Александр Владленович Белоусов (13.11.2010), Алексей Самохин (19.03.2011), Мошэ (18.03.2011)

----------


## Alekk

Про Махамудру.

Между двумя мыслями смотрим в пустоту. Как возникла следующая мысль, переводим внимание с нее обратно на пустоту. Получается, что мы отпускаем мысль, освобождаем ее от своего внимания. Ждем следующую мысль. И точно так же отпускаем ее. Постепенно потребуется все меньше и меньше времени на то, чтобы отпустить мысль. Меньше времени, чтобы вернуться от размышлений к пустоте.

В какой-то момент этот интервал времени сократится до нуля и произойдет качественное изменение - мысль появится, но она уже сразу будет освобожденной, ее не нужно будет отпускать. Можно сказать, что это первый в нашей жизни чистый объект восприятия. Такая само-освобожденная мысль сама появляется и сама исчезает. Нам не нужно ничего для этого делать. Мы оставляем ее такой, какая она есть. Не лезем в ее содержание, не копаемся в ней, не развиваем ее. Она как сгусток, как форма, как объект восприятия проплывает мимо и исчезает. Если раньше мы смотрели в содержание мыслей, то теперь мы созерцаем как бы со стороны, не вовлекаясь.

Продолжая эту практику созерцания мыслей, в какой-то момент приходит понимание того факта, что весь повседневный окружающий мир осознается нами посредством таких вот мыслей, в содержании которых находится всякая информация о том, какой этот мир есть. Любой объект мира, любая ситуация - это содержание таких же мыслей, которые мы освобождали в своих упражнениях. А раз так, то можно воспользоваться тем же навыком и точно так же освободить мысли о воспринимаемом повседневном мире. И если мы в повседневности находимся в том же состоянии, когда мысли приходят само-освобожденными, то и мир с его объектами и ситуациями предстает перед нами таким же одинаково само-освобожденным. Теперь нам не нужно оценивать ситуации, анализировать их, прикидывать свои интересы в них. Они приходят такими, какими они есть, без нашей окраски мнениями.

Получается, что ситуации больше не задевают нас, мы продолжаем их созерцать. Но что удивительно, это не делает нас пассивными, безразличными и безучастными. Даже наоборот. Убирая завесу мнений и оценок, мы освобождаем место для восприятия более тонких моментов ситуации. Мы видим ее глубже и в больших подробностях. И тут могут открыться такие сведения о ситуации, о которых раньше мы не подозревали. Становятся видны и, что важно, понятны мотивы участников ситуации. Позиция каждого имеет свои веские и убедительные основания. Имея дополнительные сведения о ситуации, проще найти свое адекватное в ней участие.
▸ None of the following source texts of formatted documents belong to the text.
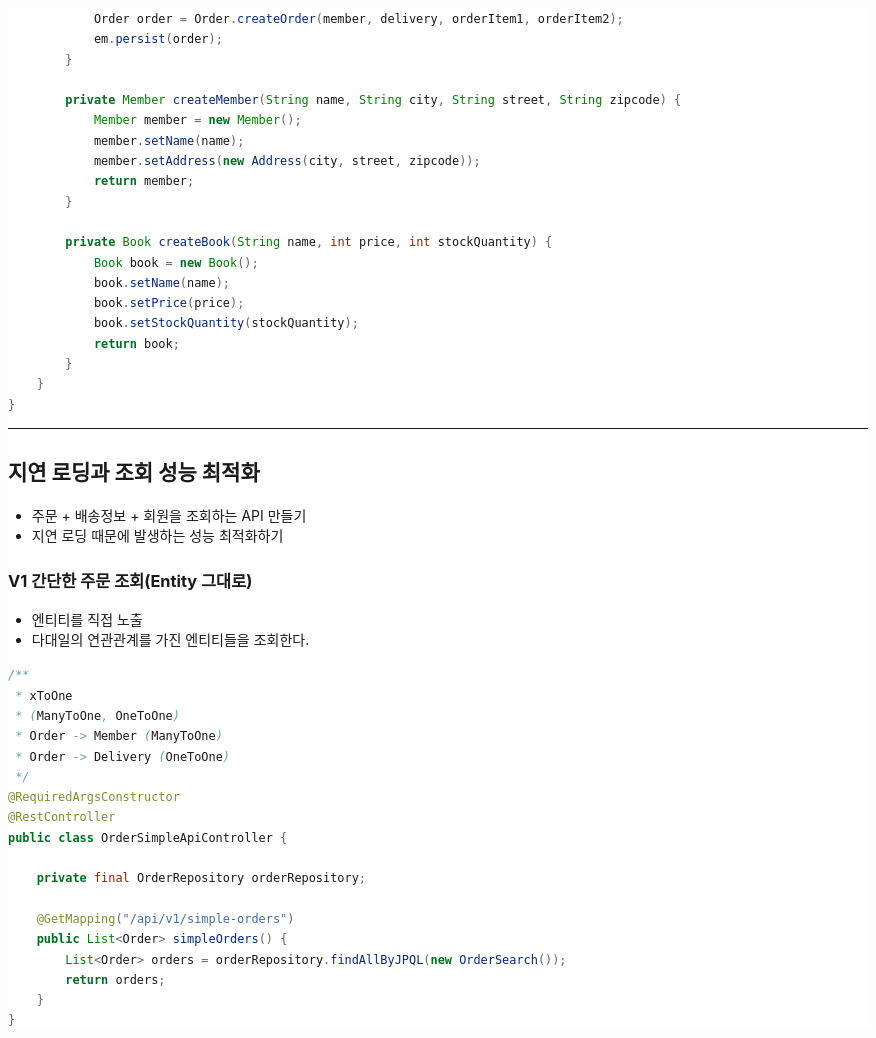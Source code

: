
 ```java
            Order order = Order.createOrder(member, delivery, orderItem1, orderItem2);
            em.persist(order);
        }

        private Member createMember(String name, String city, String street, String zipcode) {
            Member member = new Member();
            member.setName(name);
            member.setAddress(new Address(city, street, zipcode));
            return member;
        }

        private Book createBook(String name, int price, int stockQuantity) {
            Book book = new Book();
            book.setName(name);
            book.setPrice(price);
            book.setStockQuantity(stockQuantity);
            return book;
        }
    }
}
```



---

## 지연 로딩과 조회 성능 최적화



- 주문  + 배송정보 + 회원을 조회하는 API 만들기
- 지연 로딩 때문에 발생하는 성능 최적화하기



### V1 간단한 주문 조회(Entity 그대로)

- 엔티티를 직접 노출
- 다대일의 연관관계를 가진 엔티티들을 조회한다.

```java
/**
 * xToOne
 * (ManyToOne, OneToOne)
 * Order -> Member (ManyToOne)
 * Order -> Delivery (OneToOne)
 */
@RequiredArgsConstructor
@RestController
public class OrderSimpleApiController {

    private final OrderRepository orderRepository;

    @GetMapping("/api/v1/simple-orders")
    public List<Order> simpleOrders() {
        List<Order> orders = orderRepository.findAllByJPQL(new OrderSearch());
        return orders;
    }
}
```
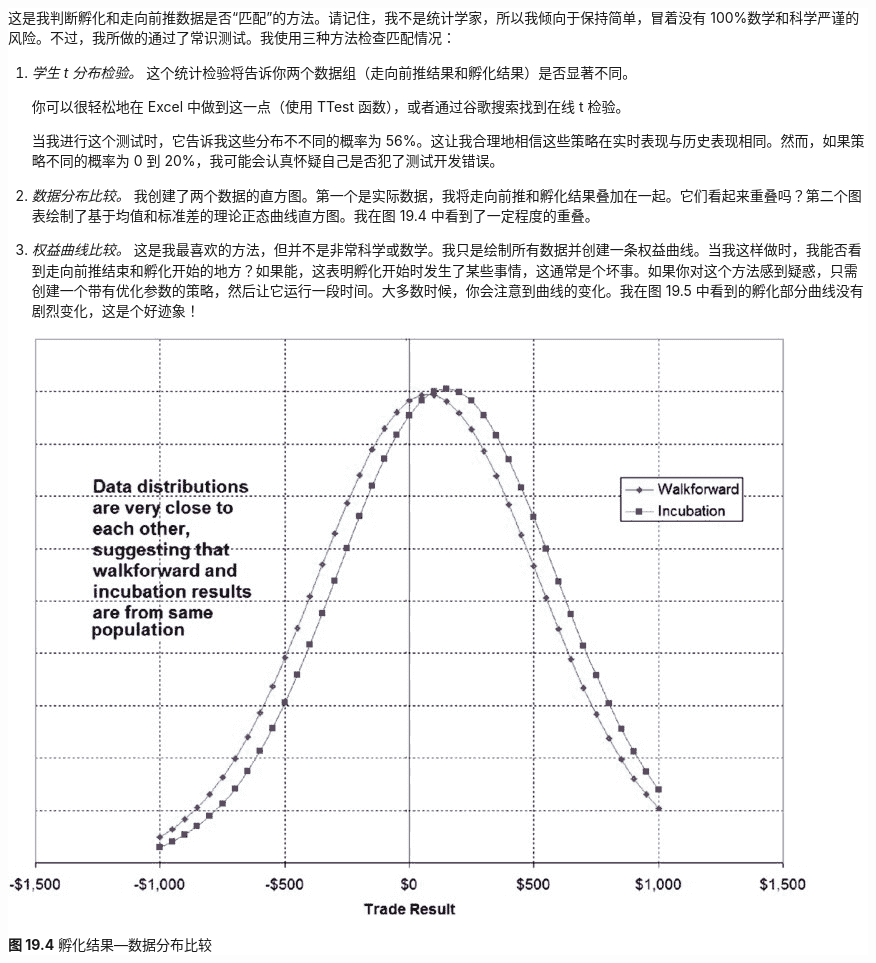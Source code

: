 这是我判断孵化和走向前推数据是否“匹配”的方法。请记住，我不是统计学家，所以我倾向于保持简单，冒着没有 100%数学和科学严谨的风险。不过，我所做的通过了常识测试。我使用三种方法检查匹配情况：

1.  *学生 t 分布检验。* 这个统计检验将告诉你两个数据组（走向前推结果和孵化结果）是否显著不同。

    你可以很轻松地在 Excel 中做到这一点（使用 TTest 函数），或者通过谷歌搜索找到在线 t 检验。

    当我进行这个测试时，它告诉我这些分布不不同的概率为 56%。这让我合理地相信这些策略在实时表现与历史表现相同。然而，如果策略不同的概率为 0 到 20%，我可能会认真怀疑自己是否犯了测试开发错误。

1.  *数据分布比较。* 我创建了两个数据的直方图。第一个是实际数据，我将走向前推和孵化结果叠加在一起。它们看起来重叠吗？第二个图表绘制了基于均值和标准差的理论正态曲线直方图。我在图 19.4 中看到了一定程度的重叠。

1.  *权益曲线比较。* 这是我最喜欢的方法，但并不是非常科学或数学。我只是绘制所有数据并创建一条权益曲线。当我这样做时，我能否看到走向前推结束和孵化开始的地方？如果能，这表明孵化开始时发生了某些事情，这通常是个坏事。如果你对这个方法感到疑惑，只需创建一个带有优化参数的策略，然后让它运行一段时间。大多数时候，你会注意到曲线的变化。我在图 19.5 中看到的孵化部分曲线没有剧烈变化，这是个好迹象！

![images](img/c19f004.jpg)

**图 19.4** 孵化结果—数据分布比较
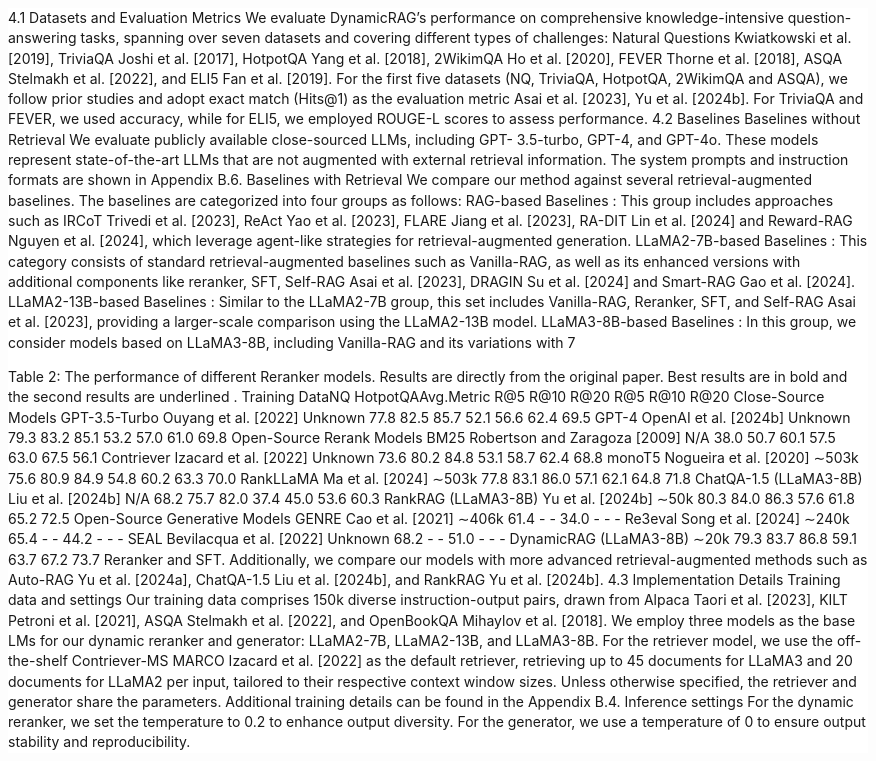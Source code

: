 4.1 Datasets and Evaluation Metrics
We evaluate DynamicRAG’s performance on comprehensive knowledge-intensive question-answering
tasks, spanning over seven datasets and covering different types of challenges: Natural Questions
Kwiatkowski et al. [2019], TriviaQA Joshi et al. [2017], HotpotQA Yang et al. [2018], 2WikimQA
Ho et al. [2020], FEVER Thorne et al. [2018], ASQA Stelmakh et al. [2022], and ELI5 Fan et al.
[2019]. For the first five datasets (NQ, TriviaQA, HotpotQA, 2WikimQA and ASQA), we follow
prior studies and adopt exact match (Hits@1) as the evaluation metric Asai et al. [2023], Yu et al.
[2024b]. For TriviaQA and FEVER, we used accuracy, while for ELI5, we employed ROUGE-L
scores to assess performance.
4.2 Baselines
Baselines without Retrieval We evaluate publicly available close-sourced LLMs, including GPT-
3.5-turbo, GPT-4, and GPT-4o. These models represent state-of-the-art LLMs that are not augmented
with external retrieval information. The system prompts and instruction formats are shown in
Appendix B.6.
Baselines with Retrieval We compare our method against several retrieval-augmented baselines.
The baselines are categorized into four groups as follows: RAG-based Baselines : This group
includes approaches such as IRCoT Trivedi et al. [2023], ReAct Yao et al. [2023], FLARE Jiang et al.
[2023], RA-DIT Lin et al. [2024] and Reward-RAG Nguyen et al. [2024], which leverage agent-like
strategies for retrieval-augmented generation. LLaMA2-7B-based Baselines : This category consists
of standard retrieval-augmented baselines such as Vanilla-RAG, as well as its enhanced versions with
additional components like reranker, SFT, Self-RAG Asai et al. [2023], DRAGIN Su et al. [2024]
and Smart-RAG Gao et al. [2024]. LLaMA2-13B-based Baselines : Similar to the LLaMA2-7B
group, this set includes Vanilla-RAG, Reranker, SFT, and Self-RAG Asai et al. [2023], providing
a larger-scale comparison using the LLaMA2-13B model. LLaMA3-8B-based Baselines : In this
group, we consider models based on LLaMA3-8B, including Vanilla-RAG and its variations with
7

Table 2: The performance of different Reranker models. Results are directly from the original paper.
Best results are in bold and the second results are underlined .
Training DataNQ HotpotQAAvg.Metric R@5 R@10 R@20 R@5 R@10 R@20
Close-Source Models
GPT-3.5-Turbo Ouyang et al. [2022] Unknown 77.8 82.5 85.7 52.1 56.6 62.4 69.5
GPT-4 OpenAI et al. [2024b] Unknown 79.3 83.2 85.1 53.2 57.0 61.0 69.8
Open-Source Rerank Models
BM25 Robertson and Zaragoza [2009] N/A 38.0 50.7 60.1 57.5 63.0 67.5 56.1
Contriever Izacard et al. [2022] Unknown 73.6 80.2 84.8 53.1 58.7 62.4 68.8
monoT5 Nogueira et al. [2020] ∼503k 75.6 80.9 84.9 54.8 60.2 63.3 70.0
RankLLaMA Ma et al. [2024] ∼503k 77.8 83.1 86.0 57.1 62.1 64.8 71.8
ChatQA-1.5 (LLaMA3-8B) Liu et al. [2024b] N/A 68.2 75.7 82.0 37.4 45.0 53.6 60.3
RankRAG (LLaMA3-8B) Yu et al. [2024b] ∼50k 80.3 84.0 86.3 57.6 61.8 65.2 72.5
Open-Source Generative Models
GENRE Cao et al. [2021] ∼406k 61.4 - - 34.0 - - -
Re3eval Song et al. [2024] ∼240k 65.4 - - 44.2 - - -
SEAL Bevilacqua et al. [2022] Unknown 68.2 - - 51.0 - - -
DynamicRAG (LLaMA3-8B) ∼20k 79.3 83.7 86.8 59.1 63.7 67.2 73.7
Reranker and SFT. Additionally, we compare our models with more advanced retrieval-augmented
methods such as Auto-RAG Yu et al. [2024a], ChatQA-1.5 Liu et al. [2024b], and RankRAG Yu et al.
[2024b].
4.3 Implementation Details
Training data and settings Our training data comprises 150k diverse instruction-output pairs,
drawn from Alpaca Taori et al. [2023], KILT Petroni et al. [2021], ASQA Stelmakh et al. [2022], and
OpenBookQA Mihaylov et al. [2018]. We employ three models as the base LMs for our dynamic
reranker and generator: LLaMA2-7B, LLaMA2-13B, and LLaMA3-8B. For the retriever model, we
use the off-the-shelf Contriever-MS MARCO Izacard et al. [2022] as the default retriever, retrieving
up to 45 documents for LLaMA3 and 20 documents for LLaMA2 per input, tailored to their respective
context window sizes. Unless otherwise specified, the retriever and generator share the parameters.
Additional training details can be found in the Appendix B.4.
Inference settings For the dynamic reranker, we set the temperature to 0.2 to enhance output
diversity. For the generator, we use a temperature of 0 to ensure output stability and reproducibility.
И мотивом к этому участию будет открывшееся во всех подробностях чувство несправедливости в том, что для такого поведения участников нет никакой необходимости. И тогда можно действовать очень эффективно, чтобы попытаться донести это понимание до других. И что удивительно, не нужно для этого ничего выдумывать и планировать. Любое наше действие в состоянии невовлеченного созерцания будет немотивированным, спонтанным, непредсказуемым и потрясающе эффективным. Как так получается, трудно сказать. Но достаточно один раз попробовать, чтобы в этом убедиться.

Осталось дело за малым. Теперь нужно постараться не терять это созерцательное состояние, оставаться в нем всегда. Не отвлекаться от него. И тогда нам больше не нужно будет медитировать и делать упражнения. Мы уже будем проводить всю свою жизнь внутри непрекращающейся медитации, мы будем жить в ней, в невовлеченном спонтанном присутствии, оставляя все так, как оно есть. Полная Махамудра.

Так мы реализуем 4 йоги Махамудры:

1. Йога шаматхи
2. Йога випашьяны
3. Йога одного вкуса
4. Йога немедитации

----------

Аня Приходящая (05.03.2011), Михаил_ (27.03.2016), Светлана Тарасевич (03.03.2011)

----------


## Иван Сергеев

Прочитайте ЧННР "Учение Семдэ", здесь например: 
http://praktika.narod.ru/budd/book/nnr-semde.htm
особенно главы:

Высокие способности 49

Средние способности 65

Малые способности 71



Дзогчен - не Махамудра, и, хотя, по Махамудре я почти ничего не читал, но что-то мне подсказывает, что о реализации четырёх йог говорить пока рано.

----------

Цхултрим Тращи (18.03.2011)

----------


## Иван Сергеев

Представьте себе ситуацию - вы идёте по улице с утра на работу. Только продрали глаза.
Вдруг, откуда ни возьмись, появляются моджахеды с автоматами калашникова и гранатами. Одна граната летит в киоск, в котором вы минуту назад купили газету. Гремит взрыв, летят стёкла, слышатся истошные крики.
Раздаются выстрелы, моджахеды очередями стреляют по прохожим, некоторые из них падают, появляются лужи крови. 
Вокруг хаос. 
Вдруг один из моджахедов направляет автомат на вас и стреляет. В вашу грудь попадает две пули, вас сбивает с ног.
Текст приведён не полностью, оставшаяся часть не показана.